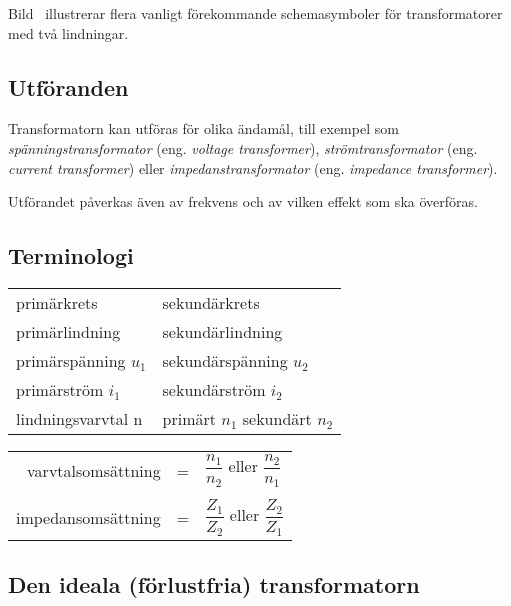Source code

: Bild~ illustrerar flera vanligt förekommande schemasymboler
för transformatorer med två lindningar.

\subsection{Utföranden}

Transformatorn kan utföras för olika ändamål, till exempel som
\emph{spänningstransformator} (eng. \emph{voltage transformer}),
\emph{strömtransformator} (eng. \emph{current transformer}) eller
\emph{impedanstransformator} (eng. \emph{impedance transformer}).

Utförandet påverkas även av frekvens och av vilken effekt som ska överföras.

\subsection{Terminologi}

\begin{center}
\begin{tabular}{ll}
primärkrets & sekundärkrets \\
primärlindning & sekundärlindning \\
primärspänning \(u_1\) &  sekundärspänning \(u_2\) \\
primärström \(i_1\) & sekundärström \(i_2\) \\
lindningsvarvtal n & primärt \(n_1\) sekundärt \(n_2\)
\end{tabular}
\end{center}

\begin{tabular}{rcl}
varvtalsomsättning &=& \(\dfrac{n_1}{n_2}\) eller \(\dfrac{n_2}{n_1}\) \\
&&\\
impedansomsättning &=& \(\dfrac{Z_1}{Z_2}\) eller \(\dfrac{Z_2}{Z_1}\) \\
\end{tabular}

\newpage
\subsection{Den ideala (förlustfria) transformatorn}
\label{ideal_transformator}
++++++
§ **GOAL OF THE EXERCISE**:
Without the pictures, retype the whole of the material above exactly.

§ **EXERCISE RESPONSE**:
Source code

: Bild~ illustrerar flera vanligt förekommande schemasymboler
för transformatorer med två lindningar.

\subsection{Utföranden}

Transformatorn kan utföras för olika ändamål, till exempel som
\emph{spänningstransformator} (eng. \emph{voltage transformer}),
\emph{strömtransformator} (eng. \emph{current transformer}) eller
\emph{impedanstransformator} (eng. \emph{impedance transformer}).

Utförandet påverkas även av frekvens och av vilken effekt som ska överföras.

\subsection{Terminologi}

\begin{center}
\begin{tabular}{ll}
primärkrets & sekundärkrets \\
primärlindning & sekundärlindning \\
primärspänning \(u_1\) &  sekundärspänning \(u_2\) \\
primärström \(i_1\) & sekundärström \(i_2\) \\
lindningsvarvtal n & primärt \(n_1\) sekundärt \(n_2\)
\end{tabular}
\end{center}

\begin{tabular}{rcl}
varvtalsomsättning &=& \(\dfrac{n_1}{n_2}\) eller \(\dfrac{n_2}{n_1}\) \\
&&\\
impedansomsättning &=& \(\dfrac{Z_1}{Z_2}\) eller \(\dfrac{Z_2}{Z_1}\) \\
\end{tabular}

\newpage
\subsection{Den ideala (förlustfria) transformatorn}
\label{ideal_transformator}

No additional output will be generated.